• Directions for this task:
Find how many lines of the following entries contain "overall". Reply with the number alone.

• Source data:
○ ○ ○ ○ ○ ○ ○

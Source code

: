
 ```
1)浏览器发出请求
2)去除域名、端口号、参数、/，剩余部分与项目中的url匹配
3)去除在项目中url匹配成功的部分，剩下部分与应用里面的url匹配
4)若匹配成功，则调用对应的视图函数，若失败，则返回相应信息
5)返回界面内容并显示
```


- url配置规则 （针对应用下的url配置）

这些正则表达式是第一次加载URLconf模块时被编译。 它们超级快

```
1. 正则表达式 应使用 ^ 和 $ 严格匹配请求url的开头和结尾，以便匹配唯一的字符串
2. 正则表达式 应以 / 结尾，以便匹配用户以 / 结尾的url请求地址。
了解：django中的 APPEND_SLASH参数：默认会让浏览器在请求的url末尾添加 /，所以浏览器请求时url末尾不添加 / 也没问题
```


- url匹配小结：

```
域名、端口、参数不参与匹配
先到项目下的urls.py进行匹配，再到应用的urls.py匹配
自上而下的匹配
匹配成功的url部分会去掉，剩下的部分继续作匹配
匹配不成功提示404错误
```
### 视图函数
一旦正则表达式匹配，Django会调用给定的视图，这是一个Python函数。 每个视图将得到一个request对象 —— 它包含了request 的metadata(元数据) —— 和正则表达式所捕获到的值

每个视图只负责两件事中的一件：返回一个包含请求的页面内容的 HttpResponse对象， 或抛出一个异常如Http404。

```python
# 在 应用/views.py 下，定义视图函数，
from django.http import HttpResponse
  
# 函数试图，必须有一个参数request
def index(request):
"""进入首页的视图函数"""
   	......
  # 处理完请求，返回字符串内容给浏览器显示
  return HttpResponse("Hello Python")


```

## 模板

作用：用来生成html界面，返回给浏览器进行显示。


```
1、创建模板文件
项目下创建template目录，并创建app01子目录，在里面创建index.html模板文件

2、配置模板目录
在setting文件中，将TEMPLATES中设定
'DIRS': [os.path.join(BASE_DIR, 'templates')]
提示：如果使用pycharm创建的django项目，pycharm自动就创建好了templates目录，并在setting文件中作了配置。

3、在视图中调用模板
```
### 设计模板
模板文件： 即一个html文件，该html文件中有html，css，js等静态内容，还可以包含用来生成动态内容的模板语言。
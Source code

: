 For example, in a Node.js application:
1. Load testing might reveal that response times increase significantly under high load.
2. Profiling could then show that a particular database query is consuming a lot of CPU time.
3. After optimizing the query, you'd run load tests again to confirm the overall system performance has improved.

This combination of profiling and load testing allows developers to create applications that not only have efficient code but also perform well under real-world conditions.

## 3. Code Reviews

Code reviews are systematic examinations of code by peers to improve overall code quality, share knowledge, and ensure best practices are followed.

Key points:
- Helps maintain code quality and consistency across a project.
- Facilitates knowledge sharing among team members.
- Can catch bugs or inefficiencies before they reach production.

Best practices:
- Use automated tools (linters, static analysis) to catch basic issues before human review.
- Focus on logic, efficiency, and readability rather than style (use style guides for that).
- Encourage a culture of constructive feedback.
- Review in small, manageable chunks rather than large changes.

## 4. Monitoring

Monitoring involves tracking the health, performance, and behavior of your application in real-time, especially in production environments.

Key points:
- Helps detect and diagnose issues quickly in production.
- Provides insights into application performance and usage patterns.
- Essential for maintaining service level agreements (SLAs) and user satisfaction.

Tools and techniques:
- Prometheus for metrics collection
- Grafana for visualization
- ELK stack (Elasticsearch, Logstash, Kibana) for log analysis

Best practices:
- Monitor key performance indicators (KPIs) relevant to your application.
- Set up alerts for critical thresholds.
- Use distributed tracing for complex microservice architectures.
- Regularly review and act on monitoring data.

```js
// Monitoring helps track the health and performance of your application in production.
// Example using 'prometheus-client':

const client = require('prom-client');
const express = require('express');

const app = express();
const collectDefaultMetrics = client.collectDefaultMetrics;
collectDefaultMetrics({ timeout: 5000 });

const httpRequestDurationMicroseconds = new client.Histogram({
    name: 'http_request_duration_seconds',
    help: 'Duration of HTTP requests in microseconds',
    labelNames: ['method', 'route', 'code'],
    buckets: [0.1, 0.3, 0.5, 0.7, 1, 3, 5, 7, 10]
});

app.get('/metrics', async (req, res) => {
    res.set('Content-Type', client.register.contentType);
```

○ ○ ○ ○ ○ ○ ○

• Task solution:
2